Over the last twenty years, the music industry has experienced both positive and negative effects of the internet. Artists can connect with their fans more easily without the intermediary of a record label, however, this access has also led to weaker talent in the industry. Artists create similar sounds and are incentivized to create a hit record at the expense of creativity and originality. On the other hand, Terry Apala is carving out a niche that will be difficult to emulate across the Nigerian music scene.
DMX was the first artist I can remember who's impact was made through his voice and his brand of rap music. The deep aggressive drawl was an instrument on its own and with the thumping beats of Swizz Beatz, there was no denying the impact he had and continues to have on rap music. Terry Apala reminds me very much of the legendary DMX. Though the infusion two very distinct genres, Fuji and Trap, could not be anymore different, Terry Apala has discovered the sound that compliments his voice.

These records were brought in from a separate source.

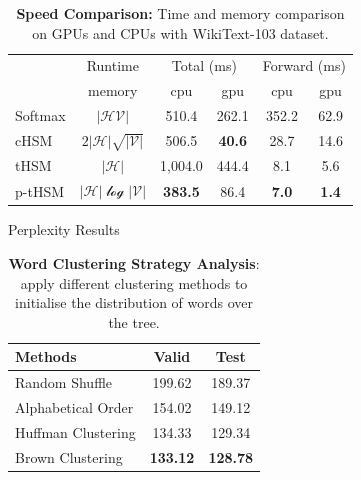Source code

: \documentclass[final,t,unknownkeysallowed]{beamer}
\begin{document}
\begin{frame}{}
\begin{columns}[t]
\begin{column}{.3\linewidth}
    \begin{table}
    \centering
    \caption{\textbf{Speed Comparison:} Time and memory comparison on GPUs and CPUs with WikiText-103 dataset.}
    \begin{tabular}{lccccc}
    \toprule
    &Runtime &\multicolumn{2}{c}{Total (ms)} & \multicolumn{2}{c}{Forward (ms)}   \\
    \cmidrule(lr){3-4}  \cmidrule(lr){5-6}
	&memory &cpu&gpu &cpu&	gpu \\ \midrule
    Softmax & $\mathcal{|HV|}$ &510.4  &262.1&352.2& 62.9 \\
    cHSM    & $2\mathcal{|H|\sqrt{|V|}}$&506.5  &\textbf{40.6}&28.7&14.6 \\
    tHSM    &$\mathcal{|H|}$&1,004.0 &444.4 & 8.1&  5.6   \\
    p-tHSM  &$\mathcal{|H|\log{|V|}}$ &\textbf{383.5}&	86.4 &\textbf{7.0}&	\textbf{1.4} \\
    \bottomrule
    \end{tabular}
    \end{table}

      \begin{block}{Perplexity Results}
    \begin{table}
  \centering
  \caption{\textbf{Word Clustering Strategy Analysis}: apply different clustering methods to initialise the distribution of words over the tree.}
  \begin{tabular}{lcc} \toprule
  Methods   & Valid & Test   \\ \midrule
  Random Shuffle &199.62 &  189.37\\
  Alphabetical Order  & 154.02 & 149.12       \\
  Huffman Clustering   & 134.33 & 129.34      \\
  Brown Clustering  & \textbf{133.12} & \textbf{128.78}\\
\bottomrule
  \end{tabular}
\end{table}

\vspace{3ex}


\end{block}
\end{column}
\end{columns}
\end{frame}
\end{document}
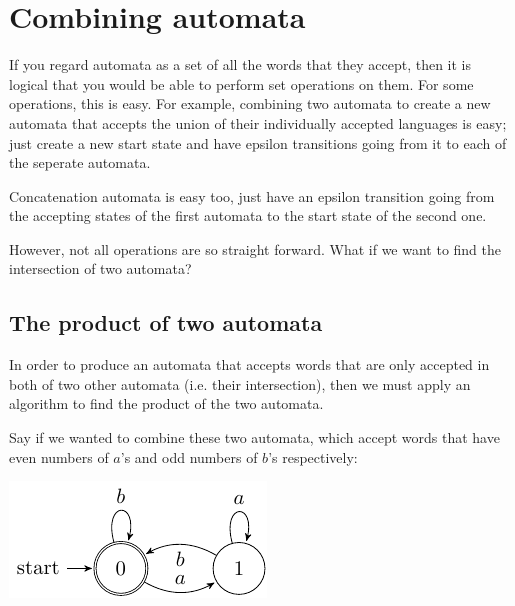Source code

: 
\section{Combining automata}

If you regard automata as a set of all the words that they accept, then it is
logical that you would be able to perform set operations on them. For some
operations, this is easy. For example, combining two automata to create a new
automata that accepts the union of their individually accepted languages is
easy; just create a new start state and have epsilon transitions going from it
to each of the seperate automata.

Concatenation automata is easy too, just have an epsilon transition going from
the accepting states of the first automata to the start state of the second one.

However, not all operations are so straight forward. What if we want to find the
intersection of two automata?

\subsection{The product of two automata}

In order to produce an automata that accepts words that are only accepted in
both of two other automata (i.e. their intersection), then we must apply an
algorithm to find the product of the two automata.

Say if we wanted to combine these two automata, which accept words that have
even numbers of $a$'s and odd numbers of $b$'s respectively:

\begin{center}
  \includegraphics{automata/28.pdf}
\end{center}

The name given to his sound is Fuji Trap, however, his Fuji form is better known as Apala – a percussion based sound with Yoruba roots dating back to the 1930’s. Secular Fuji dominated by the likes of Ayuba and Wasiu Ayinde are more widespread, while Apala music is enjoyed primarily by Yoruba Muslims. Trap on the other hand is street music from the southern United States that is currently the reigning Hip Hop sound. Today in the United States, if you want a hit record, make a good trap song.
Apala and Trap have similarities in that they are both music that is organic and very specific to a group of people and a particular culture. Your voice also matters if you are to take on these two genres. Apala music requires a deep raspy like voice to truly connect with the Arabic and Yoruba roots, while the best Trap artists are the ones with a voice that can flow well on a heavy base and bouncy sound.
The fusion of Apala and Trap music is genius on the part of Terry Apala. It is an untapped space within the Nigerian music scene, which needs to diversify the sounds coming out of the country. Furthermore, Terry Apala’s voice instantly separates him from the crowded industry and his ability to mix both Yoruba and English in his music along with the Trap beats that is familiar to music fans in the United States provides him the potential for mainstream crossover.